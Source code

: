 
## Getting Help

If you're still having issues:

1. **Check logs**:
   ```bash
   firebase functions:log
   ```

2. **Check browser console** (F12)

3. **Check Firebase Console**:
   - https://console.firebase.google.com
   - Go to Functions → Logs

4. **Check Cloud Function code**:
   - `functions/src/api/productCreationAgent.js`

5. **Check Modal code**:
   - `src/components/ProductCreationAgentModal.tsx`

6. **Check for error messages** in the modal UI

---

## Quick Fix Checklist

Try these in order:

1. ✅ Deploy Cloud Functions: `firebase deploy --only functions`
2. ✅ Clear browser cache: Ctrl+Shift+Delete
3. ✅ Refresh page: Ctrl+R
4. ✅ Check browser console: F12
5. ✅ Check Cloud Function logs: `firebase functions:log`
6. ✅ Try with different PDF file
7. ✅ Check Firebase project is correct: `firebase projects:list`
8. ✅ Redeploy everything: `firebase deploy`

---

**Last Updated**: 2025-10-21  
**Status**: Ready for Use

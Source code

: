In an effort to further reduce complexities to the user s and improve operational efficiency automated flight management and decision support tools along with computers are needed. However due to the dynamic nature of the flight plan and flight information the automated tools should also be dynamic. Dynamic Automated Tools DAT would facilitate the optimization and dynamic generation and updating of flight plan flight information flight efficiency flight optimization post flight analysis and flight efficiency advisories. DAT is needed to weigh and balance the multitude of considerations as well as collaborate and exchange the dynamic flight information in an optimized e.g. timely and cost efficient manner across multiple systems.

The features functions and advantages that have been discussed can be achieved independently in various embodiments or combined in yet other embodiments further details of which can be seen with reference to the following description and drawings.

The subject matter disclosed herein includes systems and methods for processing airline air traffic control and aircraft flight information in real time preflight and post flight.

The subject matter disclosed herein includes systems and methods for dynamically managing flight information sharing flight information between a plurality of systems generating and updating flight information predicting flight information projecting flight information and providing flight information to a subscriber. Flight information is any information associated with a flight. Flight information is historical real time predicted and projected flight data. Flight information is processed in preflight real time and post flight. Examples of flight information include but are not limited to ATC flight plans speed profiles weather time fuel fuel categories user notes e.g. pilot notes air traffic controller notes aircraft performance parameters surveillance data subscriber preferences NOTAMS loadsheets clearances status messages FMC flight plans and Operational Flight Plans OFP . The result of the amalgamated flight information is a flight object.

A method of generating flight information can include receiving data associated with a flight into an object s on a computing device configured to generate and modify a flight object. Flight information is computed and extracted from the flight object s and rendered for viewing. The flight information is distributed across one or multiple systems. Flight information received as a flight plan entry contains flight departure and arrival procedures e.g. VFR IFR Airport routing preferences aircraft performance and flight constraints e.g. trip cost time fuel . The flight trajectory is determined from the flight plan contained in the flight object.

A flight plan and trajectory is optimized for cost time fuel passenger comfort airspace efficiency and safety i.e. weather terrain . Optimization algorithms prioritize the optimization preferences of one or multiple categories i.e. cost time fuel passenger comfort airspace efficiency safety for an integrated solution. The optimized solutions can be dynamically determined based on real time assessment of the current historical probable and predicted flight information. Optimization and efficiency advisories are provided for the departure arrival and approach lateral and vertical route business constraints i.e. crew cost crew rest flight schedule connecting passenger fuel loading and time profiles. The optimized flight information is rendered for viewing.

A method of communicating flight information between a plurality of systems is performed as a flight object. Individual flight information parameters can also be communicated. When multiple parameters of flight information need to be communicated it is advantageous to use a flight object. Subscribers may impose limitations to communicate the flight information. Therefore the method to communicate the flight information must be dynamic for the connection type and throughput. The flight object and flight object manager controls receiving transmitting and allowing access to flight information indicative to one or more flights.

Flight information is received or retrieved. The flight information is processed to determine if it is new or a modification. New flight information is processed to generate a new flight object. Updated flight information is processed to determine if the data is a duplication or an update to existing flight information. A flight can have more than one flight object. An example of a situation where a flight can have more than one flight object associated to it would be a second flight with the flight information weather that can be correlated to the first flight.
◇ ◇ ◇ ◇ ◇
WORK INSTRUCTION
Transcribe all the material, keeping each word as it is.

SOLUTION TO THIS PROBLEM
Source code

: 
## Getting Help

If you're still having issues:

1. **Check logs**:
   ```bash
   firebase functions:log
   ```

2. **Check browser console** (F12)

3. **Check Firebase Console**:
   - https://console.firebase.google.com
   - Go to Functions → Logs

4. **Check Cloud Function code**:
   - `functions/src/api/productCreationAgent.js`

5. **Check Modal code**:
   - `src/components/ProductCreationAgentModal.tsx`

6. **Check for error messages** in the modal UI

---

## Quick Fix Checklist

Try these in order:

1. ✅ Deploy Cloud Functions: `firebase deploy --only functions`
2. ✅ Clear browser cache: Ctrl+Shift+Delete
3. ✅ Refresh page: Ctrl+R
4. ✅ Check browser console: F12
5. ✅ Check Cloud Function logs: `firebase functions:log`
6. ✅ Try with different PDF file
7. ✅ Check Firebase project is correct: `firebase projects:list`
8. ✅ Redeploy everything: `firebase deploy`

---

**Last Updated**: 2025-10-21  
**Status**: Ready for Use

Source code

:In an effort to further reduce complexities to the user s and improve operational efficiency automated flight management and decision support tools along with computers are needed. However due to the dynamic nature of the flight plan and flight information the automated tools should also be dynamic. Dynamic Automated Tools DAT would facilitate the optimization and dynamic generation and updating of flight plan flight information flight efficiency flight optimization post flight analysis and flight efficiency advisories. DAT is needed to weigh and balance the multitude of considerations as well as collaborate and exchange the dynamic flight information in an optimized e.g. timely and cost efficient manner across multiple systems.

The features functions and advantages that have been discussed can be achieved independently in various embodiments or combined in yet other embodiments further details of which can be seen with reference to the following description and drawings.

The subject matter disclosed herein includes systems and methods for processing airline air traffic control and aircraft flight information in real time preflight and post flight.

The subject matter disclosed herein includes systems and methods for dynamically managing flight information sharing flight information between a plurality of systems generating and updating flight information predicting flight information projecting flight information and providing flight information to a subscriber. Flight information is any information associated with a flight. Flight information is historical real time predicted and projected flight data. Flight information is processed in preflight real time and post flight. Examples of flight information include but are not limited to ATC flight plans speed profiles weather time fuel fuel categories user notes e.g. pilot notes air traffic controller notes aircraft performance parameters surveillance data subscriber preferences NOTAMS loadsheets clearances status messages FMC flight plans and Operational Flight Plans OFP . The result of the amalgamated flight information is a flight object.

A method of generating flight information can include receiving data associated with a flight into an object s on a computing device configured to generate and modify a flight object. Flight information is computed and extracted from the flight object s and rendered for viewing. The flight information is distributed across one or multiple systems. Flight information received as a flight plan entry contains flight departure and arrival procedures e.g. VFR IFR Airport routing preferences aircraft performance and flight constraints e.g. trip cost time fuel . The flight trajectory is determined from the flight plan contained in the flight object.

A flight plan and trajectory is optimized for cost time fuel passenger comfort airspace efficiency and safety i.e. weather terrain . Optimization algorithms prioritize the optimization preferences of one or multiple categories i.e. cost time fuel passenger comfort airspace efficiency safety for an integrated solution. The optimized solutions can be dynamically determined based on real time assessment of the current historical probable and predicted flight information. Optimization and efficiency advisories are provided for the departure arrival and approach lateral and vertical route business constraints i.e. crew cost crew rest flight schedule connecting passenger fuel loading and time profiles. The optimized flight information is rendered for viewing.

A method of communicating flight information between a plurality of systems is performed as a flight object. Individual flight information parameters can also be communicated. When multiple parameters of flight information need to be communicated it is advantageous to use a flight object. Subscribers may impose limitations to communicate the flight information. Therefore the method to communicate the flight information must be dynamic for the connection type and throughput. The flight object and flight object manager controls receiving transmitting and allowing access to flight information indicative to one or more flights.

Flight information is received or retrieved. The flight information is processed to determine if it is new or a modification. New flight information is processed to generate a new flight object. Updated flight information is processed to determine if the data is a duplication or an update to existing flight information. A flight can have more than one flight object. An example of a situation where a flight can have more than one flight object associated to it would be a second flight with the flight information weather that can be correlated to the first flight.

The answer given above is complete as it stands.